The Facebook post links over to this article at NBC which is complete garbage. The article quotes the opinion of the court:
“The protection of the Second Amendment — whatever the scope of that protection may be — simply does not extend to the carrying of concealed firearms in public by members of the general public.”
What neither NBC or Mom’s note is that this is EXACTLY THE OPPOSITE conclusion that the 7th Circuit came to in Moore v. Madigan which forced Illinois to adopt concealed carry. This was also the stance taken by DC District Court Judge Richard Leon when he struck down the “good cause” requirements for DC’s CCW permit. Even the 4th Circuit Court came to the conclusion that “good cause” requirements were burdensome to the Constitution in Woollard v. Gallagher in a challenge against Maryland’s may issue requirements. Although the 4th Circuit upheld the requirement because gun control passed intermediate scrutiny and a substantial government interest.
The article also fails to note that the 9th Circuit is the most reversed appeals court in the nation with nearly three-fourths of its decisions being reversed or returned on review.
According to The New York Times, the 9th Circuit is so liberal that:
“Judge Carlos T. Bea, another Bush appointee, said: “The Supreme Court is still slapping it down when the Ninth Circuit drifts too far left. And not slapping down 5 to 4, slapping it down 9 to 0’s and 8 to 1’s” — suggesting that those cases show that even the more liberal wing of the Supreme Court disagrees with his colleagues’ reasoning.”
Which says to me that when the 9th Circuit makes a decision, 75% of the time, they are at least 88.8% wrong about it.

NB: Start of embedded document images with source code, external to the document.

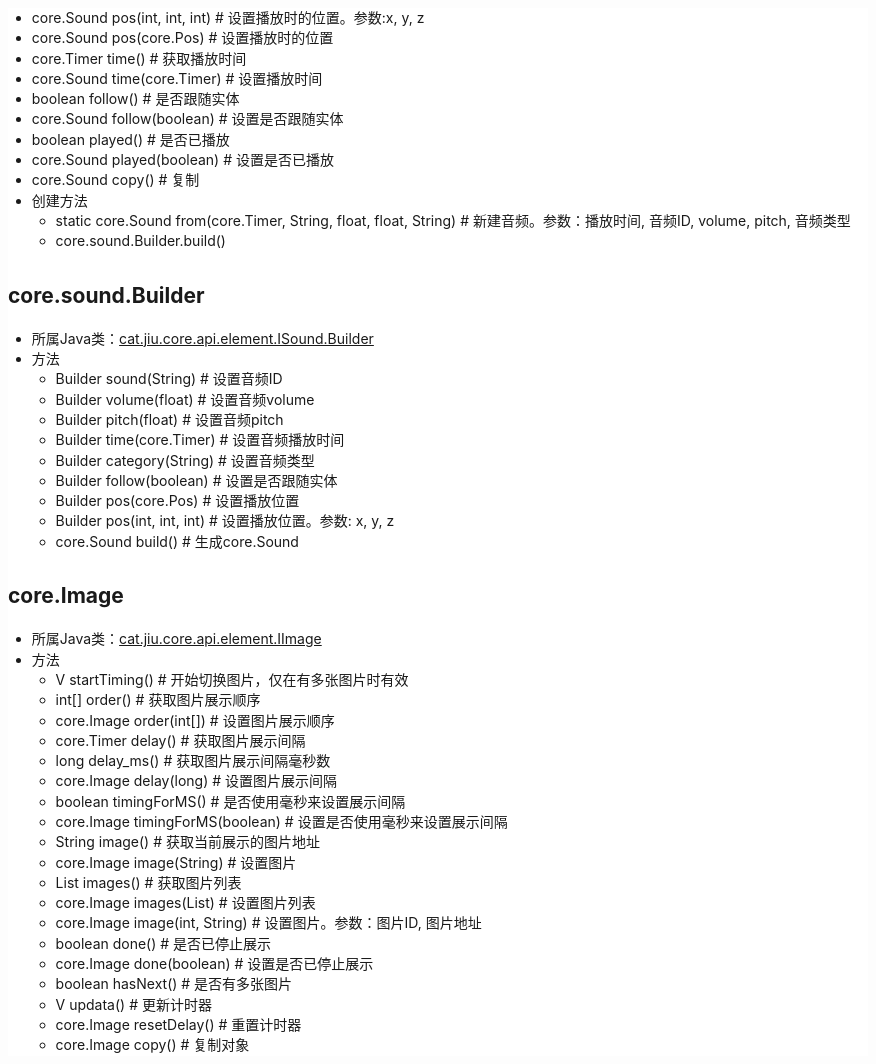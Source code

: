   * core.Sound pos(int, int, int) # 设置播放时的位置。参数:x, y, z
  * core.Sound pos(core.Pos) # 设置播放时的位置
  * core.Timer time() # 获取播放时间
  * core.Sound time(core.Timer) # 设置播放时间
  * boolean follow() # 是否跟随实体
  * core.Sound follow(boolean) # 设置是否跟随实体
  * boolean played() # 是否已播放
  * core.Sound played(boolean) # 设置是否已播放
  * core.Sound copy() # 复制
* 创建方法
  * static core.Sound from(core.Timer, String, float, float, String) # 新建音频。参数：播放时间, 音频ID, volume, pitch, 音频类型
  * core.sound.Builder.build()


## core.sound.Builder
* 所属Java类：[cat.jiu.core.api.element.ISound.Builder](https://github.com/SmallJiu/JiuCore/blob/1.12.2/src/main/java/cat/jiu/core/api/element/ISound.java)
* 方法
  * Builder sound(String) # 设置音频ID
  * Builder volume(float) # 设置音频volume
  * Builder pitch(float) # 设置音频pitch
  * Builder time(core.Timer) # 设置音频播放时间
  * Builder category(String) # 设置音频类型
  * Builder follow(boolean) # 设置是否跟随实体
  * Builder pos(core.Pos) # 设置播放位置
  * Builder pos(int, int, int) # 设置播放位置。参数: x, y, z
  * core.Sound build() # 生成core.Sound


## core.Image
* 所属Java类：[cat.jiu.core.api.element.IImage](https://github.com/SmallJiu/JiuCore/blob/1.12.2/src/main/java/cat/jiu/core/api/element/IImage.java)
* 方法
  * V startTiming() # 开始切换图片，仅在有多张图片时有效
  * int[] order() # 获取图片展示顺序
  * core.Image order(int[]) # 设置图片展示顺序
  * core.Timer delay() # 获取图片展示间隔
  * long delay_ms() # 获取图片展示间隔毫秒数
  * core.Image delay(long) # 设置图片展示间隔
  * boolean timingForMS() # 是否使用毫秒来设置展示间隔
  * core.Image timingForMS(boolean) # 设置是否使用毫秒来设置展示间隔
  * String image() # 获取当前展示的图片地址
  * core.Image image(String) # 设置图片
  * List<String> images() # 获取图片列表
  * core.Image images(List<String>) # 设置图片列表
  * core.Image image(int, String) # 设置图片。参数：图片ID, 图片地址
  * boolean done() # 是否已停止展示
  * core.Image done(boolean) # 设置是否已停止展示
  * boolean hasNext() # 是否有多张图片
  * V updata() # 更新计时器
  * core.Image resetDelay() # 重置计时器
  * core.Image copy() # 复制对象
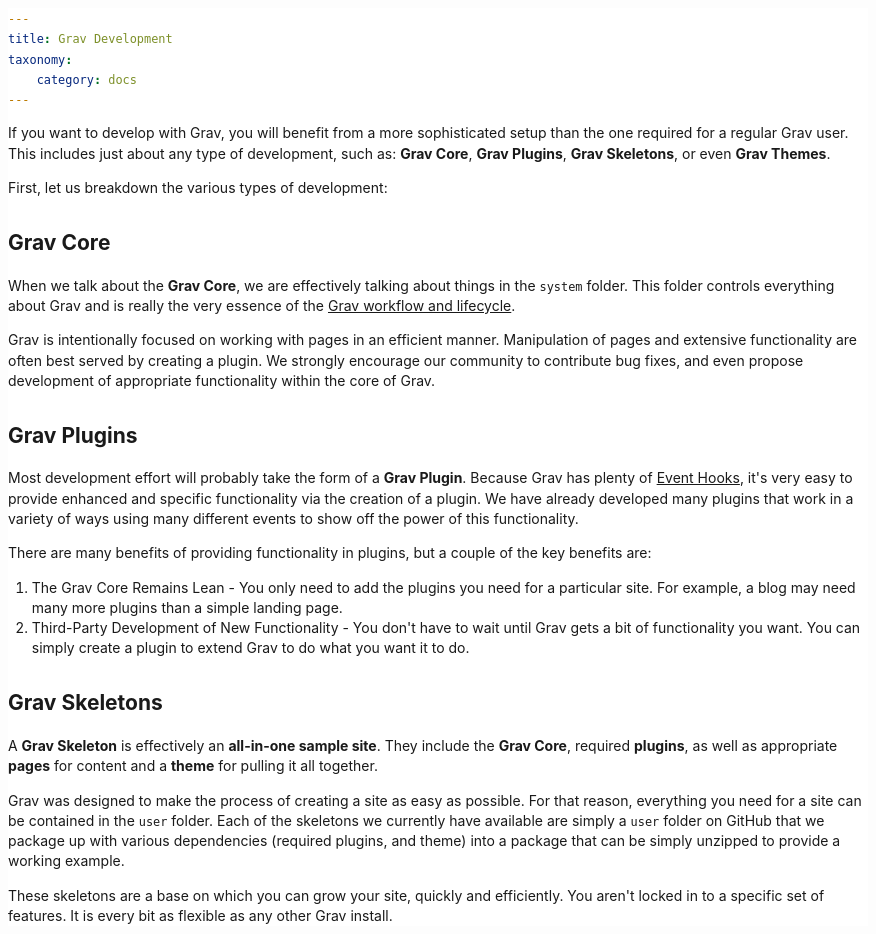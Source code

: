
 ```yaml
---
title: Grav Development
taxonomy:
    category: docs
---
```


If you want to develop with Grav, you will benefit from a more sophisticated setup than the one required for a regular Grav user. This includes just about any type of development, such as: **Grav Core**, **Grav Plugins**, **Grav Skeletons**, or even **Grav Themes**.

First, let us breakdown the various types of development:

## Grav Core

When we talk about the **Grav Core**, we are effectively talking about things in the `system` folder.  This folder controls everything about Grav and is really the very essence of the [Grav workflow and lifecycle](../grav-lifecycle).

Grav is intentionally focused on working with pages in an efficient manner.  Manipulation of pages and extensive functionality are often best served by creating a plugin.  We strongly encourage our community to contribute bug fixes, and even propose development of appropriate functionality within the core of Grav.

## Grav Plugins

Most development effort will probably take the form of a **Grav Plugin**.  Because Grav has plenty of [Event Hooks](../../plugins/event-hooks), it's very easy to provide enhanced and specific functionality via the creation of a plugin.  We have already developed many plugins that work in a variety of ways using many different events to show off the power of this functionality.

There are many benefits of providing functionality in plugins, but a couple of the key benefits are:

1. The Grav Core Remains Lean - You only need to add the plugins you need for a particular site. For example, a blog may need many more plugins than a simple landing page.
2. Third-Party Development of New Functionality - You don't have to wait until Grav gets a bit of functionality you want. You can simply create a plugin to extend Grav to do what you want it to do.

## Grav Skeletons

A **Grav Skeleton** is effectively an **all-in-one sample site**.  They include the **Grav Core**, required **plugins**, as well as appropriate **pages** for content and a **theme** for pulling it all together.

Grav was designed to make the process of creating a site as easy as possible. For that reason, everything you need for a site can be contained in the `user` folder.  Each of the skeletons we currently have available are simply a `user` folder on GitHub that we package up with various dependencies (required plugins, and theme) into a package that can be simply unzipped to provide a working example.

These skeletons are a base on which you can grow your site, quickly and efficiently. You aren't locked in to a specific set of features. It is every bit as flexible as any other Grav install.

But sure, NBC and MDA are going to cry victory in support of an ultra left wing court deciding that the Constitution doesn’t protect a right the at least two other Appeals Courts and the DC district court says it does.
How very progressively statist of them.
I have never been more disappointed that SCOTUS didn’t take up Woollard when Scalia was still alive. With the Courts of Appeals divided on the issue of the 2A and the right to carry – 4th and 7th for, 9th and DC against – SCOUTS is going to have to set the record straight.
We need a new Scalia on the court.
I don’t have a spare half a f*ck to give about who Trump is going to pick for his VP. If he wants me to break my vow of Never Trump, he needs to release his list of SCOTUS nominees and they better be pretty damn conservative on Constitutional rights.